START Supplied material
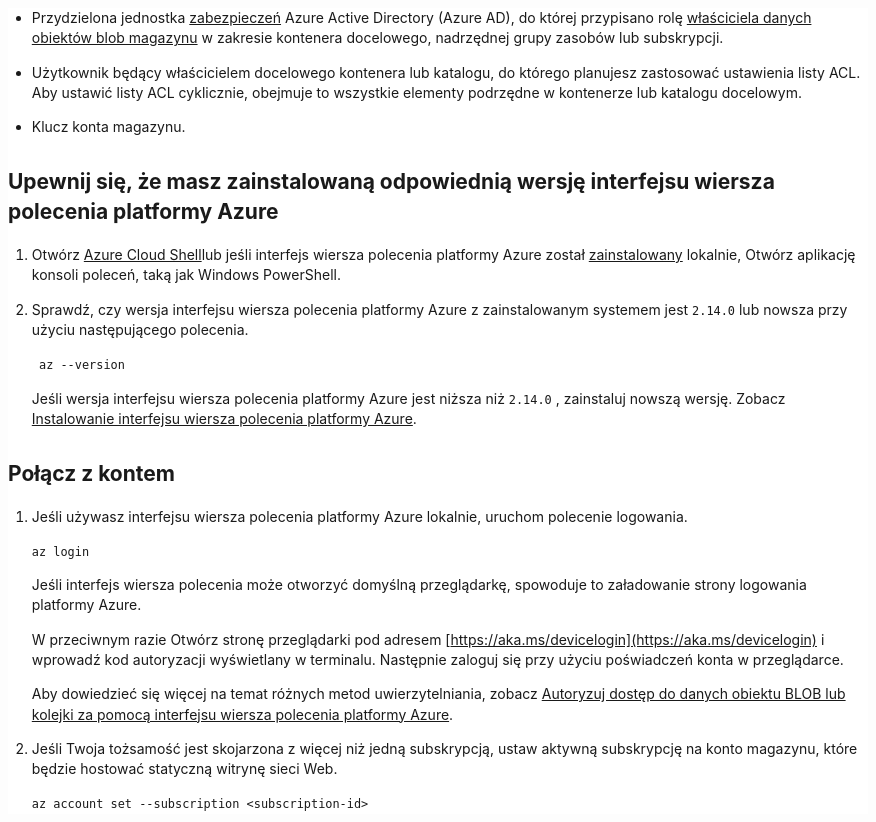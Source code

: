   - Przydzielona jednostka [zabezpieczeń](../../role-based-access-control/overview.md#security-principal) Azure Active Directory (Azure AD), do której przypisano rolę [właściciela danych obiektów blob magazynu](../../role-based-access-control/built-in-roles.md#storage-blob-data-owner) w zakresie kontenera docelowego, nadrzędnej grupy zasobów lub subskrypcji.  

  - Użytkownik będący właścicielem docelowego kontenera lub katalogu, do którego planujesz zastosować ustawienia listy ACL. Aby ustawić listy ACL cyklicznie, obejmuje to wszystkie elementy podrzędne w kontenerze lub katalogu docelowym.
  
  - Klucz konta magazynu.

## <a name="ensure-that-you-have-the-correct-version-of-azure-cli-installed"></a>Upewnij się, że masz zainstalowaną odpowiednią wersję interfejsu wiersza polecenia platformy Azure

1. Otwórz [Azure Cloud Shell](../../cloud-shell/overview.md)lub jeśli interfejs wiersza polecenia platformy Azure został [zainstalowany](/cli/azure/install-azure-cli) lokalnie, Otwórz aplikację konsoli poleceń, taką jak Windows PowerShell.

2. Sprawdź, czy wersja interfejsu wiersza polecenia platformy Azure z zainstalowanym systemem jest `2.14.0` lub nowsza przy użyciu następującego polecenia.

   ```azurecli
    az --version
   ```

   Jeśli wersja interfejsu wiersza polecenia platformy Azure jest niższa niż `2.14.0` , zainstaluj nowszą wersję. Zobacz [Instalowanie interfejsu wiersza polecenia platformy Azure](/cli/azure/install-azure-cli).

## <a name="connect-to-the-account"></a>Połącz z kontem

1. Jeśli używasz interfejsu wiersza polecenia platformy Azure lokalnie, uruchom polecenie logowania.

   ```azurecli
   az login
   ```

   Jeśli interfejs wiersza polecenia może otworzyć domyślną przeglądarkę, spowoduje to załadowanie strony logowania platformy Azure.

   W przeciwnym razie Otwórz stronę przeglądarki pod adresem [https://aka.ms/devicelogin](https://aka.ms/devicelogin) i wprowadź kod autoryzacji wyświetlany w terminalu. Następnie zaloguj się przy użyciu poświadczeń konta w przeglądarce.

   Aby dowiedzieć się więcej na temat różnych metod uwierzytelniania, zobacz [Autoryzuj dostęp do danych obiektu BLOB lub kolejki za pomocą interfejsu wiersza polecenia platformy Azure](./authorize-data-operations-cli.md).

2. Jeśli Twoja tożsamość jest skojarzona z więcej niż jedną subskrypcją, ustaw aktywną subskrypcję na konto magazynu, które będzie hostować statyczną witrynę sieci Web.

   ```azurecli
   az account set --subscription <subscription-id>
   ```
END Supplied material
__What you have to do__:
What is wanted is a copy of every line in the listing that includes the word "jest".

__Answer for the task__:
2. Sprawdź, czy wersja interfejsu wiersza polecenia platformy Azure z zainstalowanym systemem jest `2.14.0` lub nowsza przy użyciu następującego polecenia.
   Jeśli wersja interfejsu wiersza polecenia platformy Azure jest niższa niż `2.14.0` , zainstaluj nowszą wersję. Zobacz [Instalowanie interfejsu wiersza polecenia platformy Azure](/cli/azure/install-azure-cli).
2. Jeśli Twoja tożsamość jest skojarzona z więcej niż jedną subskrypcją, ustaw aktywną subskrypcję na konto magazynu, które będzie hostować statyczną witrynę sieci Web.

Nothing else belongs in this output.